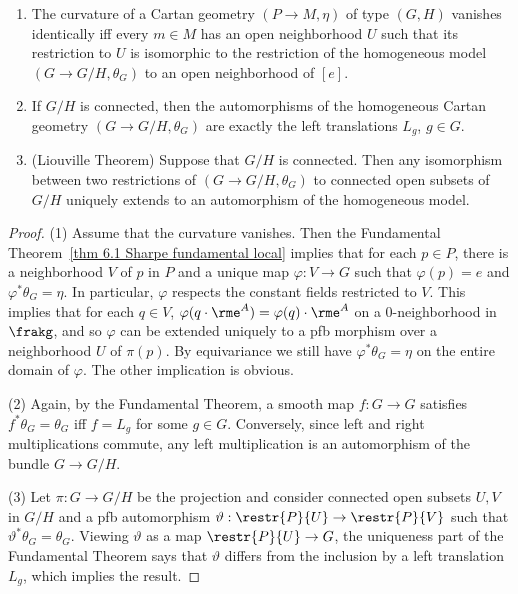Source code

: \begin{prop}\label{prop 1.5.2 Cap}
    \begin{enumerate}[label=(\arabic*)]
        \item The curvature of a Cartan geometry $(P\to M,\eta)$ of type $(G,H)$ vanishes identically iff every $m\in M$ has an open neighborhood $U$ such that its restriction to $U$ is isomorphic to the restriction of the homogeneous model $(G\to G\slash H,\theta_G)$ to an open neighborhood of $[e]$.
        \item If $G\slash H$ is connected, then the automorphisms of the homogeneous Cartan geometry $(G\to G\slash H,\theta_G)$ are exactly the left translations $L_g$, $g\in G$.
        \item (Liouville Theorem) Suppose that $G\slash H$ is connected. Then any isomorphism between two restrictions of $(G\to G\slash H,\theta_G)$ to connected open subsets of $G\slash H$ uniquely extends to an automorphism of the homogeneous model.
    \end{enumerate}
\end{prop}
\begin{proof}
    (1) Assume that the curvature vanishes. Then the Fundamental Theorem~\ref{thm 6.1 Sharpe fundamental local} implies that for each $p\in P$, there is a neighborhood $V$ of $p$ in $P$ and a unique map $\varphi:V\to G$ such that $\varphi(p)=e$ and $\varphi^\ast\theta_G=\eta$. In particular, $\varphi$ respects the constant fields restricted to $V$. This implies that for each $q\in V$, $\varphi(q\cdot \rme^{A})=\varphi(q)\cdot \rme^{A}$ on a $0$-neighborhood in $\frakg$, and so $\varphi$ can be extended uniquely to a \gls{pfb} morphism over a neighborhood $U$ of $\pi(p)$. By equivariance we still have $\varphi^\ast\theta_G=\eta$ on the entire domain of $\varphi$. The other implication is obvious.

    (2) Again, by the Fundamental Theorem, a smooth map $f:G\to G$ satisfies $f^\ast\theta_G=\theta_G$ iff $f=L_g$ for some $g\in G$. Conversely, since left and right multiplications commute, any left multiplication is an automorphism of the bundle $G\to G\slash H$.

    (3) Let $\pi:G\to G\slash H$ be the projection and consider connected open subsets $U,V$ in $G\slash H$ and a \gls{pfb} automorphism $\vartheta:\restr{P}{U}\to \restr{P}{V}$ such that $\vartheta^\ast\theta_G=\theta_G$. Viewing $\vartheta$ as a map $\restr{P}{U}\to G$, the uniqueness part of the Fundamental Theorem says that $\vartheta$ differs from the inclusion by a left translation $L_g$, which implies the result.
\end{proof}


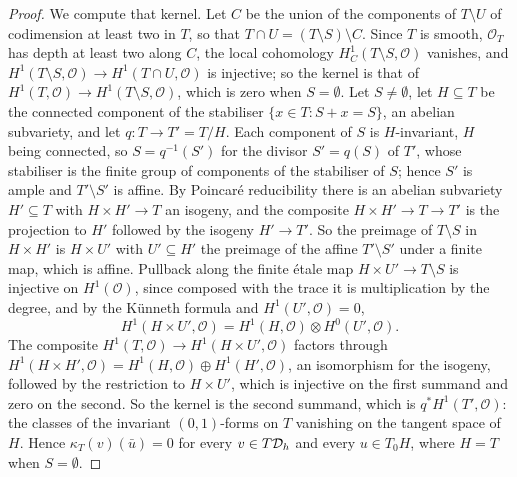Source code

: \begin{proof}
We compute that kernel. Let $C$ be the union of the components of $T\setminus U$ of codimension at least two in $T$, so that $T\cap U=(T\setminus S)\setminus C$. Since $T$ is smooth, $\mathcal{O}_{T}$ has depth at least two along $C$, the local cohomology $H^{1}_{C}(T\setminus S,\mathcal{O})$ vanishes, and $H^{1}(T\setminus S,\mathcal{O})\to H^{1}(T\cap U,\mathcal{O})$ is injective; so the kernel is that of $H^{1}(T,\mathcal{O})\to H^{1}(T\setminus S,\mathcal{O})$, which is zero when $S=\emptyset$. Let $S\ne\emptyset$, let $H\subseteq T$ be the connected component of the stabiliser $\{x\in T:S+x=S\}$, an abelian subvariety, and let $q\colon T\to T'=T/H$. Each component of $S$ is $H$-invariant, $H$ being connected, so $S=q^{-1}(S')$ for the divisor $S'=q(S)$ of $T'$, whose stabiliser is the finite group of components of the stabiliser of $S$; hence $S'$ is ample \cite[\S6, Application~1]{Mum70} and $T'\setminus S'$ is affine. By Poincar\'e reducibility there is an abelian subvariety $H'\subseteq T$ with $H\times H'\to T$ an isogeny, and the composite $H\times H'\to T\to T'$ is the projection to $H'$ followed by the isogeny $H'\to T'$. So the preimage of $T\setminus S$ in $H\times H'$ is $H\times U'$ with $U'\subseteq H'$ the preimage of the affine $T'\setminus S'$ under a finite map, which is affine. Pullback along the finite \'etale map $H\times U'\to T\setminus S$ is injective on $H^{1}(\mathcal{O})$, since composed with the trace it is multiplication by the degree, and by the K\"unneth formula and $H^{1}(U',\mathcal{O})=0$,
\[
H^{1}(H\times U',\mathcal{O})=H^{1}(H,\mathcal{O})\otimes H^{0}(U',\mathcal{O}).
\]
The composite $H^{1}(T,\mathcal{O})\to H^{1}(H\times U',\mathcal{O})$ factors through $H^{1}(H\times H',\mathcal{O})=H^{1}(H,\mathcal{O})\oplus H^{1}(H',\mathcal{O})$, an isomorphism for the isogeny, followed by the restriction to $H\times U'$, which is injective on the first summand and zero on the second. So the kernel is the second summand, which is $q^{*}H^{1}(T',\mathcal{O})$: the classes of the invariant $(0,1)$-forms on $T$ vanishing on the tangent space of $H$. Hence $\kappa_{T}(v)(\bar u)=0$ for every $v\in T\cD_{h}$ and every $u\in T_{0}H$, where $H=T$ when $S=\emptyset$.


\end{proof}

**WORK INSTRUCTIONS:**
Of the lines above, count those containing the word "enumerate", and give the number by itself.

**SOLVED PROBLEM:**
2